Hain Celestial overcomes ‘unplanned slowdown’ in baby food after category-wide heavy metal concerns raised

By Elizabeth Crawford

- Last updated on GMT

Source: Getty/kuppa_rock
Source: Getty/kuppa_rock

Related tags Baby food baby food lawsuits heavy metals Hain celestial

Hain Celestial’s baby food brand Earth’s Best “picked up significant distribution” in the company’s third quarter despite a congressional report released in February alleged there are ‘dangerously high’ trace levels of metals in baby foods produced by multiple companies across the industry.

The uptake in the face of ongoing industry-wide scrutiny of heavy metals in baby food, including potential regulation, legislation and litigation, speaks to the strength of the company’s strategy for reshaping the brand’s portfolio, retailers' readiness to accept new products and reset categories after pausing these activities during the early days of the pandemic and Hain’s broader efforts to drive distribution gains.

When the House Subcommittee on Economic and Consumer Policy initially released its report ​highlighting the presence in some baby food brand of heavy metals, for which most FDA has not set thresholds, it triggered an “unplanned slowdown”​ in Earth’s Best brand, acknowledged company CEO Mark Schiller. 

But, he explained during the company’s third quarter earnings call with analysts May 6, the brand’s volume “rebounded significantly in Q4, with Earth’s Best consumption up more than 30% in the most recent four weeks, and share growing and sales also up significantly.”

Part of this likely comes from increased distribution in March and April when most retailers finally reset their baby categories – a move that many delayed in order to keep shelves stocked during the early days of the coronavirus outbreak.

But the success also can be attributed to Hain Celestial strategic reshaping of brand’s line-up.

“We basically SKU-rationalized a huge percentage of that business.
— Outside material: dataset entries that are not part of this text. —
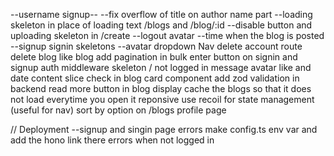 --username signup--
--fix overflow of title on author name part
--loading skeleton in place of loading text /blogs and /blog/:id
--disable button and uploading skeleton in /create
--logout avatar
--time when the blog is posted
--signup signin skeletons
--avatar dropdown Nav
delete account route
delete blog
like blog
add pagination in bulk
enter button on signin and signup
auth middleware skeleton / not logged in message
avatar like and date
content slice check in blog card component
add zod validation in backend
read more button in blog display
cache the blogs so that it does not load everytime you open it
reponsive
use recoil for state management (useful for nav)
sort by option on /blogs
profile page

// Deployment
--signup and singin page errors
make config.ts env var and add the hono link there
errors when not logged in
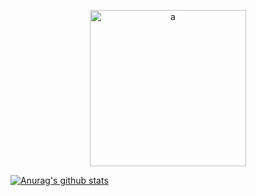 <p align="center">
  <img src="https://media1.giphy.com/media/xT5LMRXQ4yPjL415q8/giphy.gif" alt="a" height="250"/>
</p>

[![Anurag's github stats](https://github-readme-stats.vercel.app/api?username=ricardojoserf&show_icons=true)](https://github.com/anuraghazra/github-readme-stats)  


<!-- [![HitCount](http://hits.dwyl.com/ricardojoserf/ricardojoserf.svg)](http://hits.dwyl.com/ricardojoserf/ricardojoserf) -->


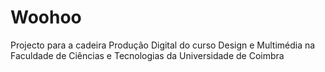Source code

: # Woohoo

Projecto para a cadeira Produção Digital do curso Design e Multimédia na Faculdade de Ciências e Tecnologias da Universidade de Coimbra

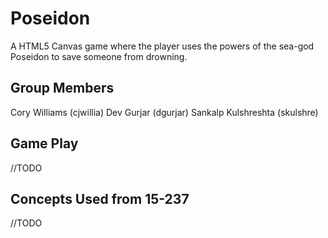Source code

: Poseidon
========

A HTML5 Canvas game where the player uses the powers of the sea-god Poseidon to save someone from drowning.


Group Members
-------------
Cory Williams           (cjwillia)
Dev Gurjar              (dgurjar)
Sankalp Kulshreshta     (skulshre)

Game Play
----------

//TODO

Concepts Used from 15-237
-------------------------

//TODO
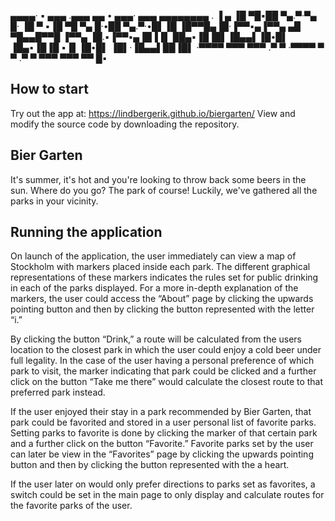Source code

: 
▄▄▄▄· ▪  ▄▄▄ .▄▄▄       ▄▄ •  ▄▄▄· ▄▄▄  ▄▄▄▄▄▄▄▄ . ▐ ▄ 
▐█ ▀█▪██ ▀▄.▀·▀▄ █·    ▐█ ▀ ▪▐█ ▀█ ▀▄ █·•██  ▀▄.▀·•█▌▐█
▐█▀▀█▄▐█·▐▀▀▪▄▐▀▀▄     ▄█ ▀█▄▄█▀▀█ ▐▀▀▄  ▐█.▪▐▀▀▪▄▐█▐▐▌
██▄▪▐█▐█▌▐█▄▄▌▐█•█▌    ▐█▄▪▐█▐█ ▪▐▌▐█•█▌ ▐█▌·▐█▄▄▌██▐█▌
·▀▀▀▀ ▀▀▀ ▀▀▀ .▀  ▀    ·▀▀▀▀  ▀  ▀ .▀  ▀ ▀▀▀  ▀▀▀ ▀▀ █▪
                                              
## How to start
Try out the app at: https://lindbergerik.github.io/biergarten/
View and modify the source code by downloading the repository.

## Bier Garten
It's summer, it's hot and you're looking to throw back some beers in the sun. Where do you go? The park of course!
Luckily, we've gathered all the parks in your vicinity.

## Running the application
On launch of the application, the user immediately can view a map of Stockholm with markers placed inside each park. The different graphical representations of these markers indicates the rules set for public drinking in each of the parks displayed. For a more in-depth explanation of the markers, the user could access the “About” page by clicking the upwards pointing button and then by clicking the button represented with the letter “i.”

By clicking the button “Drink,” a route will be calculated from the users location to the closest park in which the user could enjoy a cold beer under full legality. In the case of the user having a personal preference of which park to visit, the marker indicating that park could be clicked and a further click on the button “Take me there” would calculate the closest route to that preferred park instead.

If the user enjoyed their stay in a park recommended by Bier Garten, that park could be favorited and stored in a user personal list of favorite parks. Setting parks to favorite is done by clicking the marker of that certain park and a further click on the button “Favorite.” Favorite parks set by the user can later be view in the “Favorites” page by clicking the upwards pointing button and then by clicking the button represented with the a heart.

If the user later on would only prefer directions to parks set as favorites, a switch could be set in the main page to only display and calculate routes for the favorite parks of the user. 


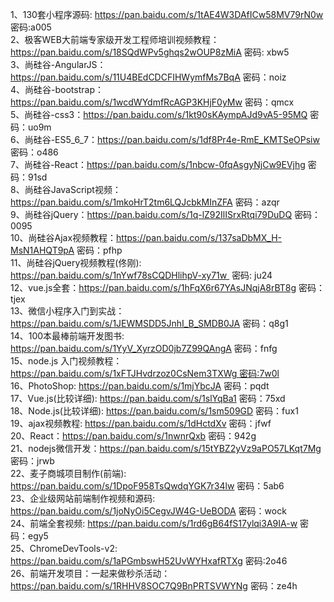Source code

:1、130套小程序源码: https://pan.baidu.com/s/1tAE4W3DAfICw58MV79rN0w 密码:a005  
2、极客WEB大前端专家级开发工程师培训视频教程：https://pan.baidu.com/s/18SQdWPv5ghqs2wOUP8zMiA 密码: xbw5  
3、尚硅谷-AngularJS：https://pan.baidu.com/s/11U4BEdCDCFIHWymfMs7BqA 密码：noiz  
4、尚硅谷-bootstrap：https://pan.baidu.com/s/1wcdWYdmfRcAGP3KHjF0yMw 密码：qmcx  
5、尚硅谷-css3：https://pan.baidu.com/s/1kt90sKAympAJd9vA5-95MQ 密码：uo9m  
6、尚硅谷-ES5_6_7：https://pan.baidu.com/s/1df8Pr4e-RmE_KMTSeOPsiw 密码：o486  
7、尚硅谷-React：https://pan.baidu.com/s/1nbcw-0fqAsgyNjCw9EVjhg 密码：91sd  
8、尚硅谷JavaScript视频：https://pan.baidu.com/s/1mkoHrT2tm6LQJcbkMInZFA 密码：azqr  
9、尚硅谷jQuery：https://pan.baidu.com/s/1q-lZ92IlISrxRtqi79DuDQ 密码：0095  
10、尚硅谷Ajax视频教程：https://pan.baidu.com/s/137saDbMX_H-MsN1AHQT9pA 密码：pfhp  
11、尚硅谷jQuery视频教程(佟刚): https://pan.baidu.com/s/1nYwf78sCQDHlihpV-xy71w  密码: ju24  
12、vue.js全套：https://pan.baidu.com/s/1hFqX6r67YAsJNqjA8rBT8g 密码：tjex  
13、微信小程序入门到实战：https://pan.baidu.com/s/1JEWMSDD5JnhI_B_SMDB0JA 密码：q8g1  
14、100本最棒前端开发图书: https://pan.baidu.com/s/1YyV_XyrzOD0jb7Z99QAngA 密码：fnfg  
15、node.js 入门视频教程：https://pan.baidu.com/s/1xFTJHvdrzoz0CsNem3TXWg 密码:7w0l  
16、PhotoShop: https://pan.baidu.com/s/1mjYbcJA 密码：pqdt  
17、Vue.js(比较详细): https://pan.baidu.com/s/1slYqBa1 密码：75xd  
18、Node.js(比较详细): https://pan.baidu.com/s/1sm509GD 密码：fux1  
19、ajax视频教程: https://pan.baidu.com/s/1dHctdXv 密码：jfwf  
20、React：https://pan.baidu.com/s/1nwnrQxb 密码：942g  
21、nodejs微信开发：https://pan.baidu.com/s/15tYBZ2yVz9aPO57LKqt7Mg 密码：jrwb  
22、麦子商城项目制作(前端): https://pan.baidu.com/s/1DpoF958TsQwdqYGK7r34lw 密码：5ab6  
23、企业级网站前端制作视频和源码: https://pan.baidu.com/s/1joNyOi5CegvJW4G-UeBODA 密码：wock  
24、前端全套视频: https://pan.baidu.com/s/1rd6gB64fS17ylqi3A9IA-w 密码：egy5  
25、ChromeDevTools-v2: https://pan.baidu.com/s/1aPGmbswH52UvWYHxafRTXg 密码:2o46  
26、前端开发项目：一起来做秒杀活动：https://pan.baidu.com/s/1RHHV8SOC7Q9BnPRTSVWYNg 密码：ze4h  
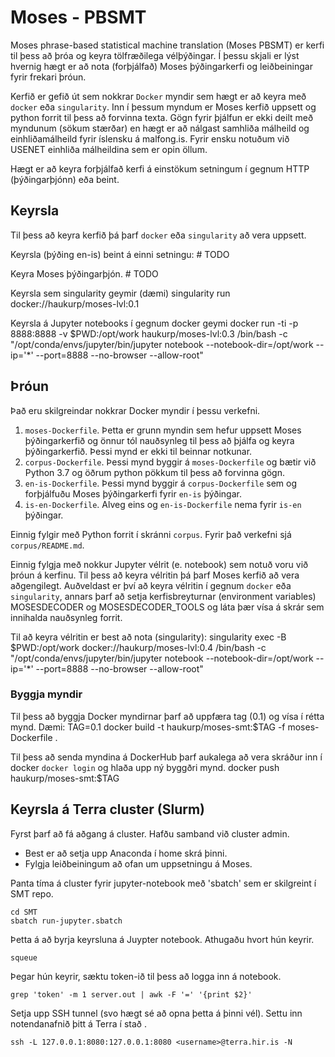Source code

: # Moses - PBSMT
Moses phrase-based statistical machine translation (Moses PBSMT) er kerfi til þess að þróa og keyra tölfræðilega vélþýðingar.
Í þessu skjali er lýst hvernig hægt er að nota (forþjálfað) Moses þýðingarkerfi og leiðbeiningar fyrir frekari þróun.

Kerfið er gefið út sem nokkrar `Docker` myndir sem hægt er að keyra með `docker` eða `singularity`. Inn í þessum myndum er Moses kerfið uppsett og python forrit til þess að forvinna texta. Gögn fyrir þjálfun er ekki deilt með myndunum (sökum stærðar) en hægt er að nálgast samhliða málheild og einhliðamálheild fyrir íslensku á malfong.is. Fyrir ensku notuðum við USENET einhliða málheildina sem er opin öllum.

Hægt er að keyra forþjálfað kerfi á einstökum setningum í gegnum HTTP (þýðingarþjónn) eða beint.

## Keyrsla
Til þess að keyra kerfið þá þarf `docker` eða `singularity` að vera uppsett.

Keyrsla (þýðing en-is) beint á einni setningu:
    # TODO

Keyra Moses þýðingarþjón.
    # TODO

Keyrsla sem singularity geymir (dæmi)
    singularity run docker://haukurp/moses-lvl:0.1

Keyrsla á Jupyter notebooks í gegnum docker geymi
    docker run -ti -p 8888:8888 -v $PWD:/opt/work haukurp/moses-lvl:0.3 /bin/bash -c "/opt/conda/envs/jupyter/bin/jupyter notebook --notebook-dir=/opt/work --ip='*' --port=8888 --no-browser --allow-root"

## Þróun
Það eru skilgreindar nokkrar Docker myndir í þessu verkefni.

1. `moses-Dockerfile`. Þetta er grunn myndin sem hefur uppsett Moses þýðingarkerfið og önnur tól nauðsynleg til þess að þjálfa og keyra þýðingarkerfið. Þessi mynd er ekki til beinnar notkunar.
1. `corpus-Dockerfile`. Þessi mynd byggir á `moses-Dockerfile` og bætir við Python 3.7 og öðrum python pökkum til þess að forvinna gögn.
1. `en-is-Dockerfile`. Þessi mynd byggir á `corpus-Dockerfile` sem og forþjálfuðu Moses þýðingarkerfi fyrir `en-is` þýðingar.
1. `is-en-Dockerfile`. Alveg eins og `en-is-Dockerfile` nema fyrir `is-en` þýðingar.

Einnig fylgir með Python forrit í skránni `corpus`. Fyrir það verkefni sjá `corpus/README.md`.

Einnig fylgja með nokkur Jupyter vélrit (e. notebook) sem notuð voru við þróun á kerfinu. Til þess að keyra vélritin þá þarf Moses kerfið að vera aðgengilegt. Auðveldast er því að keyra vélritin í gegnum `docker` eða `singularity`, annars þarf að setja kerfisbreyturnar (environment variables) MOSESDECODER og MOSESDECODER_TOOLS og láta þær vísa á skrár sem innihalda nauðsynleg forrit.

Til að keyra vélritin er best að nota (singularity):
    singularity exec -B $PWD:/opt/work docker://haukurp/moses-lvl:0.4 /bin/bash -c "/opt/conda/envs/jupyter/bin/jupyter notebook --notebook-dir=/opt/work --ip='*' --port=8888 --no-browser --allow-root"

### Byggja myndir
Til þess að byggja Docker myndirnar þarf að uppfæra tag (0.1) og vísa í rétta mynd.
Dæmi:
    TAG=0.1
    docker build -t haukurp/moses-smt:$TAG -f moses-Dockerfile .

Til þess að senda myndina á DockerHub þarf aukalega að vera skráður inn í docker `docker login` og hlaða upp ný byggðri mynd.
    docker push haukurp/moses-smt:$TAG

## Keyrsla á Terra cluster (Slurm)
Fyrst þarf að fá aðgang á cluster. Hafðu samband við cluster admin.

- Best er að setja upp Anaconda í home skrá þinni.
- Fylgja leiðbeiningum að ofan um uppsetningu á Moses.

Panta tíma á cluster fyrir jupyter-notebook með 'sbatch' sem er skilgreint í SMT repo.
    
    cd SMT
    sbatch run-jupyter.sbatch

Þetta á að byrja keyrsluna á Juypter notebook. Athugaðu hvort hún keyrir.

    squeue

Þegar hún keyrir, sæktu token-ið til þess að logga inn á notebook.

    grep 'token' -m 1 server.out | awk -F '=' '{print $2}' 

Setja upp SSH tunnel (svo hægt sé að opna þetta á þinni vél). Settu inn notendanafnið þitt á Terra í stað <username>.

    ssh -L 127.0.0.1:8080:127.0.0.1:8080 <username>@terra.hir.is -N
    
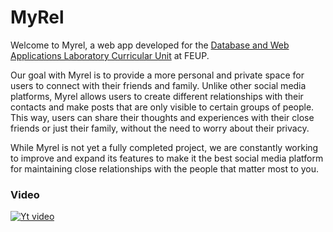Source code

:# MyRel

Welcome to Myrel, a web app developed for the [Database and Web Applications Laboratory Curricular Unit](https://sigarra.up.pt/feup/en/UCURR_GERAL.FICHA_UC_VIEW?pv_ocorrencia_id=501685) at FEUP.

Our goal with Myrel is to provide a more personal and private space for users to connect with their friends and family. Unlike other social media platforms, Myrel allows users to create different relationships with their contacts and make posts that are only visible to certain groups of people. This way, users can share their thoughts and experiences with their close friends or just their family, without the need to worry about their privacy.

While Myrel is not yet a fully completed project, we are constantly working to improve and expand its features to make it the best social media platform for maintaining close relationships with the people that matter most to you.

### Video
[![Yt video](http://img.youtube.com/vi/otrKb_mHI5g/0.jpg)](https://www.youtube.com/watch?v=otrKb_mHI5g "FEUP LBAW 2023 - MyRel")

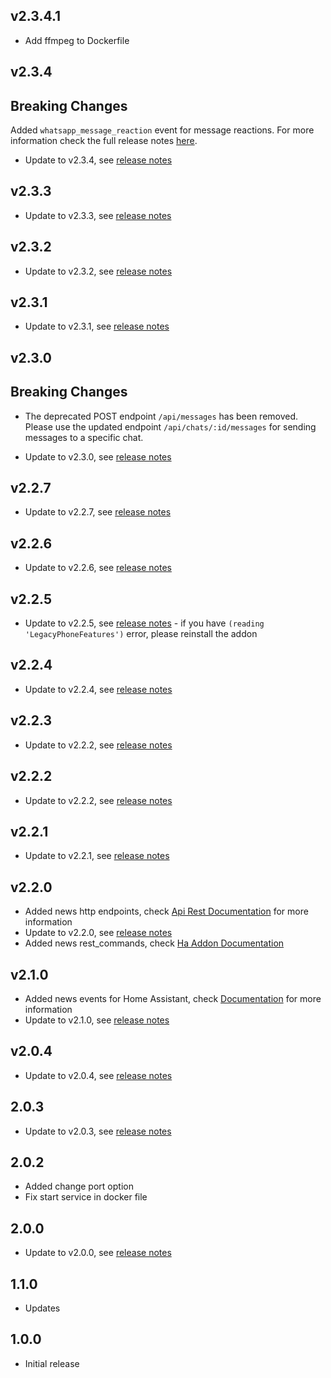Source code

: ## v2.3.4.1
- Add ffmpeg to Dockerfile

## v2.3.4
## Breaking Changes
Added `whatsapp_message_reaction` event for message reactions. For more information check the full release notes [here](https://github.com/gajosu/ha-whatsapp-web-rest-api/releases/tag/v2.3.4).

- Update to v2.3.4, see [release notes](https://github.com/gajosu/ha-whatsapp-web-rest-api/releases/tag/v2.3.4)

## v2.3.3
- Update to v2.3.3, see [release notes](https://github.com/gajosu/ha-whatsapp-web-rest-api/releases/tag/v2.3.3)

## v2.3.2
- Update to v2.3.2, see [release notes](https://github.com/gajosu/ha-whatsapp-web-rest-api/releases/tag/v2.3.2)
## v2.3.1
- Update to v2.3.1, see [release notes](https://github.com/gajosu/ha-whatsapp-web-rest-api/releases/tag/v2.3.1)

## v2.3.0
## Breaking Changes

- The deprecated POST endpoint `/api/messages` has been removed. Please use the updated endpoint `/api/chats/:id/messages` for sending messages to a specific chat.

- Update to v2.3.0, see [release notes](https://github.com/gajosu/ha-whatsapp-web-rest-api/releases/tag/v2.3.0)


## v2.2.7
- Update to v2.2.7, see [release notes](https://github.com/gajosu/ha-whatsapp-web-rest-api/releases/tag/v2.2.7)

## v2.2.6
- Update to v2.2.6, see [release notes](https://github.com/gajosu/ha-whatsapp-web-rest-api/releases/tag/v2.2.6)

## v2.2.5
- Update to v2.2.5, see [release notes](https://github.com/gajosu/ha-whatsapp-web-rest-api/releases/tag/v2.2.5) - if you have `(reading 'LegacyPhoneFeatures')` error, please reinstall the addon

## v2.2.4
- Update to v2.2.4, see [release notes](https://github.com/gajosu/ha-whatsapp-web-rest-api/releases/tag/v2.2.4)

## v2.2.3
- Update to v2.2.2, see [release notes](https://github.com/gajosu/ha-whatsapp-web-rest-api/releases/tag/v2.2.3)

## v2.2.2
- Update to v2.2.2, see [release notes](https://github.com/gajosu/ha-whatsapp-web-rest-api/releases/tag/v2.2.2)

## v2.2.1
- Update to v2.2.1, see [release notes](https://github.com/gajosu/ha-whatsapp-web-rest-api/releases/tag/v2.2.1)

## v2.2.0
-  Added news http endpoints, check [Api Rest Documentation](https://github.com/gajosu/whatsapp-web-rest-api/pull/20) for more information
-  Update to v2.2.0, see [release notes](https://github.com/gajosu/ha-whatsapp-web-rest-api/releases/tag/v2.2.0)
-  Added news rest_commands, check [Ha Addon Documentation](https://github.com/gajosu/whatsapp-ha-addon/blob/master/whatsapp/DOCS.md)

## v2.1.0
-  Added news events for Home Assistant, check [Documentation](https://github.com/gajosu/whatsapp-web-rest-api/pull/16) for more information
-  Update to v2.1.0, see [release notes](https://github.com/gajosu/ha-whatsapp-web-rest-api/releases/tag/v2.1.0)

## v2.0.4
- Update to v2.0.4, see [release notes](https://github.com/gajosu/ha-whatsapp-web-rest-api/releases/tag/v2.0.4)

## 2.0.3

- Update to v2.0.3, see [release notes](https://github.com/gajosu/ha-whatsapp-web-rest-api/releases/tag/v2.0.3)

## 2.0.2

- Added change port option
- Fix start service in docker file

## 2.0.0

-  Update to v2.0.0, see [release notes](https://github.com/gajosu/ha-whatsapp-web-rest-api/releases/tag/v2.0.0)

## 1.1.0

- Updates

## 1.0.0

- Initial release
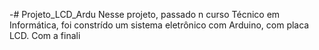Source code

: -# Projeto_LCD_Ardu
Nesse projeto, passado n curso Técnico em Informática, foi constrído um sistema eletrônico com Arduino, com placa LCD. Com a finali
We gave up 25% of the sales on that business to move the margins from 0% to 10% EBITDA margin. And now we’re at a point where we’re innovating and we’re moving back toward growth on that business. And you certainly see that in the distribution numbers,”​ Schiller explained.

Looking forward, he predicts additional “significant gains”​ in baby, along with snacks in the coming months.

With regards to class-action litigation brought against the company resulting from the congressional report on heavy metals in baby food, Schiller reaffirmed that Hain Celestial meets existing government regulations​ and is working “collaboratively both to get metals down and to get regulations on the rest of baby food.”

He explained that currently FDA has only set levels for arsenic in rice cereal, with which the company is “100% compliant.”

In fact, he noted, “we rejected 12% of the finished goods last year to make sure that everything we have is compliant. So, we’re confident that we’re doing the right things.”

He added that Hain would like to work with FDA and some of the NGOs that want to reduce heavy metals in baby food further.

However, he noted, “FDA has confirmed heavy metals are in everything we [eat in the food supply]. It’s in the air, it’s in the water, it’s in the soil and everything we are eating. … There is no known way to eliminate metals altogether in our food supply. But we will work with the FDA.”

'Pre-pandemic launches are finally getting slotted'

Hain Celestial’s gains in baby food are reflective of its broader efforts to expand distribution, which increased overall 8% in Q3 over the prior year period.

As more retailers reset categories “pre-pandemic launches are finally getting slotted by many more of our consumers, and on top of that, we have great additional innovation, like Sensible Portions’ Veggie Puffs, Celestial Seasonings’ K-cups and Cold Brew tea, more mainstream flavors on Terra and product improvements on several snack brands also hitting these resets,”​ Schiller said.

“Importantly,”​ he added, “we’re also seeing our strongest household penetration and loyalty gains in affluent households, which are less-price sensitive, and with younger consumers who are more health and e-commerce focused. Both of these factors set us up well for the future.”

These factors and others helped drive up Hain Celestial’s net income 37% to $44.7 million and improve gross margins 26.4% from the same time last year, despite an 11% decrease in net sales to $492.6 million.